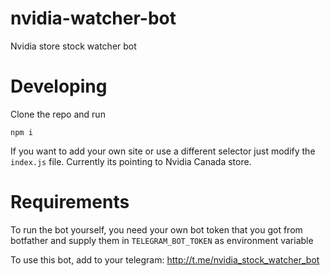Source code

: # nvidia-watcher-bot
Nvidia store stock watcher bot

# Developing
Clone the repo and run

```
npm i
```
If you want to add your own site or use a different selector just modify the `index.js` file. Currently its pointing to Nvidia Canada store.

# Requirements

To run the bot yourself, you need your own bot token that you got from botfather and supply them in `TELEGRAM_BOT_TOKEN` as environment variable


To use this bot, add to your telegram: http://t.me/nvidia_stock_watcher_bot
-=-=-=-=-
▶ Your goal
In the listing above, each line with the word "store" is to be copied out.

▶ Exercise response
Nvidia store stock watcher bot
If you want to add your own site or use a different selector just modify the `index.js` file. Currently its pointing to Nvidia Canada store.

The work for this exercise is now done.